To this day, Scottish law, and government, is different. It incorporates a much better blend of what is needed for success and what is wanted for fairness. It started out by being developed all alone, as an offshoot of Roman laws, but unfortunately this was much altered once The Kingdom of Great Britain began on the 1st of May, 1707.
It was not until 1998 that some of those powers were reduced.
Hence we have this card. Now I don`t know anything about this set, but it is most unusual, and also rather creepy.
Our World Tobacco Issues Indexes tell us that it actually comes in two sizes, and list them as :
THE "SMILER" SERIES. Caricatures, mouths inscribed "Nut Brown Cigarettes".
A. Small, 67-68 x 37. Back with series title, inscribed "This Series Consists of 24 cards." Nos. 1/12 only issued.
B. Large, 82 x 56, rounded corners. Backs with caricature of "Nut Flake" smoker only, no series title. Nd. (12)
Now some time I will use a large card, because it is quite different. They use the same characters as on our cards, but the verse from our reverse is below that on the front of the large cards instead of "What`s the Joke?", and also the number is at the top of the front of those. I am not entirely sure why, because the reverse is entirely filled with a caricature of a besuited man, smoking a cigarette, and "Nut Flake Pure Virginia Cigarettes" is in white within his mouth.
Now I have seen that I can report that actually this five word wording is within the mouths of the small cards too, despite the heading of the set in the World Tobacco Issues Index saying it only says "Nut Brown Cigarettes". It is rather light though, so perhaps they missed it.
Friday, 5th April 2024
So, having spent the week talking about things relating to the Black Knight, and his complaint, it is time to talk about him – and to show that he is still a figure relevant to popular culture. And also, that he is still represented in a very similar way to how he was, chain mail, gauntlets, and a helmet, though those Cylon-inspired eyes are a new addition.

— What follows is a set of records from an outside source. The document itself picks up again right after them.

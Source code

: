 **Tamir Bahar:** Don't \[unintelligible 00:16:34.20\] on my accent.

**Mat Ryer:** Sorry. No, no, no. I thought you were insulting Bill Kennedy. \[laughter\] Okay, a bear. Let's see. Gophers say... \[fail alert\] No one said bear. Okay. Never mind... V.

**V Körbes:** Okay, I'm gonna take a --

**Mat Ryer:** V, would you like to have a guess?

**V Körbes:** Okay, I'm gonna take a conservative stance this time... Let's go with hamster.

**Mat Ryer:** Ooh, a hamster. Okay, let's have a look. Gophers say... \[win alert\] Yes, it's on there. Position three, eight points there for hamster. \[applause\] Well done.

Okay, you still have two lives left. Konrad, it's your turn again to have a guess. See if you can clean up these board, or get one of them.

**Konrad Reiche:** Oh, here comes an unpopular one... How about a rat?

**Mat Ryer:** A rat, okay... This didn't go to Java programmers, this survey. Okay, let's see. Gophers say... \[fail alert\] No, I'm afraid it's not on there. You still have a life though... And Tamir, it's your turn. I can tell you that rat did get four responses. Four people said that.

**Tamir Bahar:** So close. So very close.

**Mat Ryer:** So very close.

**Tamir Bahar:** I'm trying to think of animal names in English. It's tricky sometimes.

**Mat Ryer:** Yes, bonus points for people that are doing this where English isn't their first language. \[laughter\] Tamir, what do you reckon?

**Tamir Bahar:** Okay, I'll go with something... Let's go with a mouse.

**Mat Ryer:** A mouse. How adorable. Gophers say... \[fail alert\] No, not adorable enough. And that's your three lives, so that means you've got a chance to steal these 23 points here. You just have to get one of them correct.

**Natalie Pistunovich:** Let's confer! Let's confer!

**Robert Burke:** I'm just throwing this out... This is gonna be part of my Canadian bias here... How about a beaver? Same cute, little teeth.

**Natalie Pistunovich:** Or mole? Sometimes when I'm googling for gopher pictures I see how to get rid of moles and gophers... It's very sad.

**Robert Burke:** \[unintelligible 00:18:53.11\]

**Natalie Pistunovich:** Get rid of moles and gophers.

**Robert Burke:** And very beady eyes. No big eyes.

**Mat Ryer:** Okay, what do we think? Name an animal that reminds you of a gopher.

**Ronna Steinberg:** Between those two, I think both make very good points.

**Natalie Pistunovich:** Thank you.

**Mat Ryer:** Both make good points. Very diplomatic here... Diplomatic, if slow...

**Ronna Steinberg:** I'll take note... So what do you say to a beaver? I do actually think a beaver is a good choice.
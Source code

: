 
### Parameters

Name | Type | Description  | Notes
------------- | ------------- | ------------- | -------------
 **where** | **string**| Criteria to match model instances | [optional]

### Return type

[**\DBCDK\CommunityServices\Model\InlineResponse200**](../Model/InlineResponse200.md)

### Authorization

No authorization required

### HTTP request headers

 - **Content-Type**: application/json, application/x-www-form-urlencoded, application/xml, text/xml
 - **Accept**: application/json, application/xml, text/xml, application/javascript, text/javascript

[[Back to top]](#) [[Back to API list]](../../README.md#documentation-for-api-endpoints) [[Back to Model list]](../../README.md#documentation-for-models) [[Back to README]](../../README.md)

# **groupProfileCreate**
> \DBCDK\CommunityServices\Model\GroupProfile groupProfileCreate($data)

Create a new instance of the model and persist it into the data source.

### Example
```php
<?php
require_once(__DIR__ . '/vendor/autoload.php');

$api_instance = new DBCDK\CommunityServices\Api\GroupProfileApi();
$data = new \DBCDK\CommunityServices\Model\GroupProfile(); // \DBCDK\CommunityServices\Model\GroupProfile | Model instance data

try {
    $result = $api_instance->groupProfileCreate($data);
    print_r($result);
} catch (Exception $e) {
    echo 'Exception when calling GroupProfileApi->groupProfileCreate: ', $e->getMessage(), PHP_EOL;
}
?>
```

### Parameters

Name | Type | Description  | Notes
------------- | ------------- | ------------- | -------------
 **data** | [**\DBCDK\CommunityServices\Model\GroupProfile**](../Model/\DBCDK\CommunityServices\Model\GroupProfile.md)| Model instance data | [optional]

Best of all, it is definitely true to say that if this card was to fall through a portal into the fourteenth century, whomsoever discovered it would instantly know he was the Black Knight, and that is extraordinarily thrilling to me.
Originally his blackness was as a counterfoil to the White Knight, in the time honoured good vs evil way, though there was always a suspicion that the Black Knight was not really evil, that he had been wronged, or suffered a life changing loss. Indeed in our poem he is discovered melancholic beneath a hedge, and freely tells his tales of woe to the narrator, not something that an evil man would do.
Now I am going to be honest, I know nothing of Fortnite, but I looked it up, because the truth is that being introduced to new pleasures and experiences is what I enjoy most of all about writing the newsletters – and, perhaps, you do too, in their reading. So Fortnite is a computer game, first released in 2017, and available for most of the popular formats. The idea is that your character does battle against the other players, to a maximum of a hundred players, and the last character standing alive wins. There is also a sub theme in that along the way you can pick up items that help in your quests, extra armour, weapons, etc.
I imagine I would not get too far with this, but if you want to know everything about the game just nip off to Fortnite-Wiki-Fandom where almost 100,000 articles and files are continuously updated.
Time has run out, and I must close. Thank you for tuning in, and thank you for letting me ramble. Hug your dog, if you have one, before you go to bed. Think of getting one, if you do not.
I am on the fence with that one, but I do know there are 150 dogs waiting for a new owner at our local rehoming centre.